I am watching Paula Deen on the Larry King show. I have never heard of her before, but apparently she is a well known cook. I really don't care about cooking shows, but what is making me interested in her story is her account of her panic attacks. She talked about having to breathe into a paper bag for years when a panic attack would come on, then being afraid of leaving her house (agoraphobia) and never letting on to anyone.
This touches home with me as I used to suffer from panic attacks. I was very young, in my early 20s, and they started one day as I was driving on the interstate. Later, I was to find that this is a common trigger for panic attacks. I remember that day I felt light headed and thought I was getting the flu. If only that had been the case.
I suffered with the attacks for about 5 years. I would get the palpitations, the cold sweats, the racing heart, the shallow breathing, and yes, I thought I was having a heart attack, a silly thought for a woman of 24. I was to the point I was starting to get afraid to go anywhere, and when I did go somewhere, I had to make sure I had an ecape route. I was disgusted with myself. I am a woman who loves to be out in the world, and it is hard to be out in the world when you have panic attacks and are bordering on agoraphobia.

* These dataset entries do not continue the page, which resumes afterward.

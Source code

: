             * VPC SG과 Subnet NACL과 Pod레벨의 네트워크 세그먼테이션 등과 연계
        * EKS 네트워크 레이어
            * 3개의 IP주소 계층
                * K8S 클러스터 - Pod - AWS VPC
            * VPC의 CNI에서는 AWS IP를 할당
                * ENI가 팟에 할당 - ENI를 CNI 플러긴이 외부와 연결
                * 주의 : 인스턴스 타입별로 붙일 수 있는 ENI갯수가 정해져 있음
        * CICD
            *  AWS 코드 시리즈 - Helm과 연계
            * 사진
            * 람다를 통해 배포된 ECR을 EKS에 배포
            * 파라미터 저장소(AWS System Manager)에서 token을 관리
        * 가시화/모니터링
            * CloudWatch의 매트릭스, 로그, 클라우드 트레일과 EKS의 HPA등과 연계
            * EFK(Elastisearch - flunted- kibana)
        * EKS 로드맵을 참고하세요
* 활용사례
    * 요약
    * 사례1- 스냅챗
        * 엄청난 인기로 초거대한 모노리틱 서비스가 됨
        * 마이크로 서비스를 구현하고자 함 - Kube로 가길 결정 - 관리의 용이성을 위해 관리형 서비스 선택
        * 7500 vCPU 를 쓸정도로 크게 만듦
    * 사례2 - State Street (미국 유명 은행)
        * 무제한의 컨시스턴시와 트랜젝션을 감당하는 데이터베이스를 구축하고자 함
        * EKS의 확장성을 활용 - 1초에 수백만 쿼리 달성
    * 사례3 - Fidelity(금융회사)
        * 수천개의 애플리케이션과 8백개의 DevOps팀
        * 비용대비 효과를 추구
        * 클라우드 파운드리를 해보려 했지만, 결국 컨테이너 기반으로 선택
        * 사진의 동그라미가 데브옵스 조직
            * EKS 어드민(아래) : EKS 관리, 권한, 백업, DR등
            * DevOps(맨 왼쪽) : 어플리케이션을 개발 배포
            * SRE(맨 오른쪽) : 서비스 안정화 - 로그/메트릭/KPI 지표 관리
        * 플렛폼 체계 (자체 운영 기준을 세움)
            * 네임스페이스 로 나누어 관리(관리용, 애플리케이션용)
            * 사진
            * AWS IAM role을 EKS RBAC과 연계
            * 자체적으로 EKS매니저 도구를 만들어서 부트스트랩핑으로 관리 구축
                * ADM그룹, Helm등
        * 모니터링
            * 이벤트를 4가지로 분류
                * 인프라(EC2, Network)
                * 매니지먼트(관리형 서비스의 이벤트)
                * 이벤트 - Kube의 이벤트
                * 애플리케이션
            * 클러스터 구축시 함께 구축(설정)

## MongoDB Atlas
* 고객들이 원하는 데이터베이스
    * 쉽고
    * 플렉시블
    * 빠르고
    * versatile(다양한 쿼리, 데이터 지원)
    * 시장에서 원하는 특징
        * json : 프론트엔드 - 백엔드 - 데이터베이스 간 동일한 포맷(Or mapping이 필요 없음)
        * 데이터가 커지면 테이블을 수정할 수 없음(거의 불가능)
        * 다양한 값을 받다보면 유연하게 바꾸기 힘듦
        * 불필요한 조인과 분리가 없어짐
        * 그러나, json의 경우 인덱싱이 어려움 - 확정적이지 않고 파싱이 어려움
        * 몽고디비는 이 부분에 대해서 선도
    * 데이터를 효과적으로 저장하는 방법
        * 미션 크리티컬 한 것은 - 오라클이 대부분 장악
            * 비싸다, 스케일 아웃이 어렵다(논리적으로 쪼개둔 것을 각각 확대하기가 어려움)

I would read anything I could to figure out what was wrong with me. I didnt' want to go to a psychiatrist, as I was afraid to give up control. I was so young that I was afraid my parents would take over my life, if I couldn't control my life myself.
One day I found a marvelous book called Hope and Help for Your Nerves. It described panic attacks, even though I don't think they used that phrase--I don't think people talked about panic attacks yet. The book said to let the feelings wash over you, to not fight the panic. When you fight the panic, it gets worse.
I worked and worded at this, and eventually, I got desensitized to the panic attacks. And believe it or not, they went away. I was thrilled--I had my life back. They've been gone for a very long time. That isn't to say I don't still get a panic attack once in a while. But I remember to let the feelings wash over me, and they are gone before you know it.